WORK TASK: Records follow. Pull out every line that contains "corresponding".

______________________________

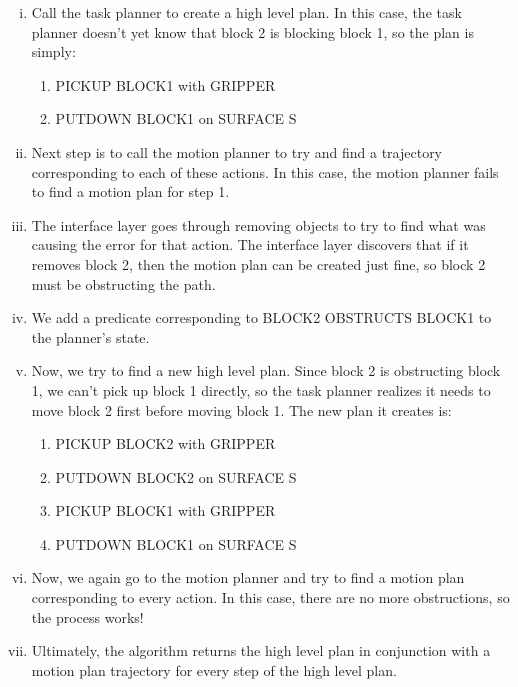 \documentclass[12pt]{article}
\begin{document}
\begin{enumerate}[i.]

\item Call the task planner to create a high level plan.  
In this case, the task planner doesn't yet know that block 2 is blocking block 1, so the plan is simply:

\begin{enumerate}[1.]
\item PICKUP BLOCK1 with GRIPPER

\item PUTDOWN BLOCK1 on SURFACE S
\end{enumerate}

\item Next step is to call the motion planner to try and find a trajectory corresponding to each of these actions.  
In this case, the motion planner fails to find a motion plan for step 1.  

\item The interface layer goes through removing objects to try to find what was causing the error for that action.  
The interface layer discovers that if it removes block 2, then the motion plan can be created just fine, so block 2 must be obstructing the path.

\item We add a predicate corresponding to BLOCK2 OBSTRUCTS BLOCK1 to the planner's state.

\item Now, we try to find a new high level plan.  
Since block 2 is obstructing block 1, we can't pick up block 1 directly, so the task planner realizes it needs to move block 2 first before moving block 1. 
The new plan it creates is:

\begin{enumerate}[1.]
\item PICKUP BLOCK2 	with GRIPPER
\item PUTDOWN BLOCK2 on SURFACE S
\item PICKUP BLOCK1 with GRIPPER
\item PUTDOWN BLOCK1 on SURFACE S
\end{enumerate}

\item Now, we again go to the motion planner and try to find a motion plan corresponding to every action.
In this case, there are no more obstructions, so the process works!

\item Ultimately, the algorithm returns the high level plan in conjunction with a motion plan trajectory for every step of the high level plan.

\end{enumerate}
\end{document}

______________________________

SOLUTION:
\item Next step is to call the motion planner to try and find a trajectory corresponding to each of these actions.  
\item We add a predicate corresponding to BLOCK2 OBSTRUCTS BLOCK1 to the planner's state.
\item Now, we again go to the motion planner and try to find a motion plan corresponding to every action.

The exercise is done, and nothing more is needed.